- **Input data**:

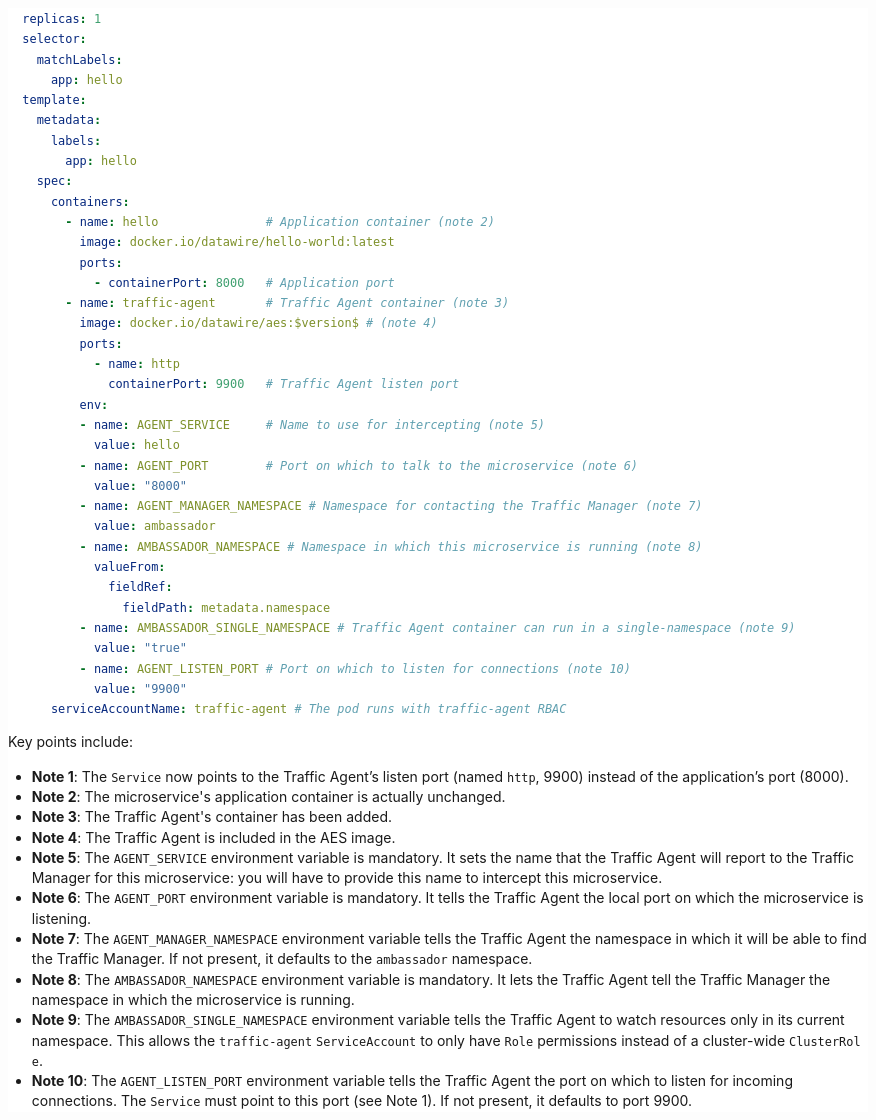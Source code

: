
```yaml
  replicas: 1
  selector:
    matchLabels:
      app: hello
  template:
    metadata:
      labels:
        app: hello
    spec:
      containers:
        - name: hello               # Application container (note 2)
          image: docker.io/datawire/hello-world:latest
          ports:
            - containerPort: 8000   # Application port
        - name: traffic-agent       # Traffic Agent container (note 3)
          image: docker.io/datawire/aes:$version$ # (note 4)
          ports:
            - name: http
              containerPort: 9900   # Traffic Agent listen port
          env:
          - name: AGENT_SERVICE     # Name to use for intercepting (note 5)
            value: hello
          - name: AGENT_PORT        # Port on which to talk to the microservice (note 6)
            value: "8000"
          - name: AGENT_MANAGER_NAMESPACE # Namespace for contacting the Traffic Manager (note 7)
            value: ambassador
          - name: AMBASSADOR_NAMESPACE # Namespace in which this microservice is running (note 8)
            valueFrom:
              fieldRef:
                fieldPath: metadata.namespace
          - name: AMBASSADOR_SINGLE_NAMESPACE # Traffic Agent container can run in a single-namespace (note 9)
            value: "true"
          - name: AGENT_LISTEN_PORT # Port on which to listen for connections (note 10)
            value: "9900"
      serviceAccountName: traffic-agent # The pod runs with traffic-agent RBAC
```

Key points include:

- **Note 1**: The `Service` now points to the Traffic Agent’s listen port (named `http`, 9900) instead of the application’s port (8000).
- **Note 2**: The microservice's application container is actually unchanged.
- **Note 3**: The Traffic Agent's container has been added.
- **Note 4**: The Traffic Agent is included in the AES image.
- **Note 5**: The `AGENT_SERVICE` environment variable is mandatory. It sets the name that the Traffic Agent will report to the Traffic Manager for this microservice: you will have to provide this name to intercept this microservice.
- **Note 6**: The `AGENT_PORT` environment variable is mandatory. It tells the Traffic Agent the local port on which the microservice is listening.
- **Note 7**: The `AGENT_MANAGER_NAMESPACE` environment variable tells the Traffic Agent the namespace in which it will be able to find the Traffic Manager. If not present, it defaults to the `ambassador` namespace.
- **Note 8**: The `AMBASSADOR_NAMESPACE` environment variable is mandatory. It lets the Traffic Agent tell the Traffic Manager the namespace in which the microservice is running.
- **Note 9**: The `AMBASSADOR_SINGLE_NAMESPACE` environment variable tells the Traffic Agent to watch resources only in its current namespace. This allows the `traffic-agent` `ServiceAccount` to only have `Role` permissions instead of a cluster-wide `ClusterRole`.
- **Note 10**: The `AGENT_LISTEN_PORT` environment variable tells the Traffic Agent the port on which to listen for incoming connections. The `Service` must point to this port (see Note 1). If not present, it defaults to port 9900.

- **What is required**: Return all the material exactly, skipping pictures.

- **Task result**:
Source code

:
```yaml
  replicas: 1
  selector:
    matchLabels:
      app: hello
  template:
    metadata:
      labels:
        app: hello
    spec:
      containers:
        - name: hello               # Application container (note 2)
          image: docker.io/datawire/hello-world:latest
          ports:
            - containerPort: 8000   # Application port
        - name: traffic-agent       # Traffic Agent container (note 3)
          image: docker.io/datawire/aes:$version$ # (note 4)
          ports:
            - name: http
              containerPort: 9900   # Traffic Agent listen port
          env:
          - name: AGENT_SERVICE     # Name to use for intercepting (note 5)
            value: hello
          - name: AGENT_PORT        # Port on which to talk to the microservice (note 6)
            value: "8000"
          - name: AGENT_MANAGER_NAMESPACE # Namespace for contacting the Traffic Manager (note 7)
            value: ambassador
          - name: AMBASSADOR_NAMESPACE # Namespace in which this microservice is running (note 8)
            valueFrom:
              fieldRef:
                fieldPath: metadata.namespace
          - name: AMBASSADOR_SINGLE_NAMESPACE # Traffic Agent container can run in a single-namespace (note 9)
            value: "true"
          - name: AGENT_LISTEN_PORT # Port on which to listen for connections (note 10)
            value: "9900"
      serviceAccountName: traffic-agent # The pod runs with traffic-agent RBAC
```

Key points include:

- **Note 1**: The `Service` now points to the Traffic Agent’s listen port (named `http`, 9900) instead of the application’s port (8000).
- **Note 2**: The microservice's application container is actually unchanged.
- **Note 3**: The Traffic Agent's container has been added.
- **Note 4**: The Traffic Agent is included in the AES image.
- **Note 5**: The `AGENT_SERVICE` environment variable is mandatory. It sets the name that the Traffic Agent will report to the Traffic Manager for this microservice: you will have to provide this name to intercept this microservice.
- **Note 6**: The `AGENT_PORT` environment variable is mandatory. It tells the Traffic Agent the local port on which the microservice is listening.
- **Note 7**: The `AGENT_MANAGER_NAMESPACE` environment variable tells the Traffic Agent the namespace in which it will be able to find the Traffic Manager. If not present, it defaults to the `ambassador` namespace.
- **Note 8**: The `AMBASSADOR_NAMESPACE` environment variable is mandatory. It lets the Traffic Agent tell the Traffic Manager the namespace in which the microservice is running.
- **Note 9**: The `AMBASSADOR_SINGLE_NAMESPACE` environment variable tells the Traffic Agent to watch resources only in its current namespace. This allows the `traffic-agent` `ServiceAccount` to only have `Role` permissions instead of a cluster-wide `ClusterRole`.
- **Note 10**: The `AGENT_LISTEN_PORT` environment variable tells the Traffic Agent the port on which to listen for incoming connections. The `Service` must point to this port (see Note 1). If not present, it defaults to port 9900.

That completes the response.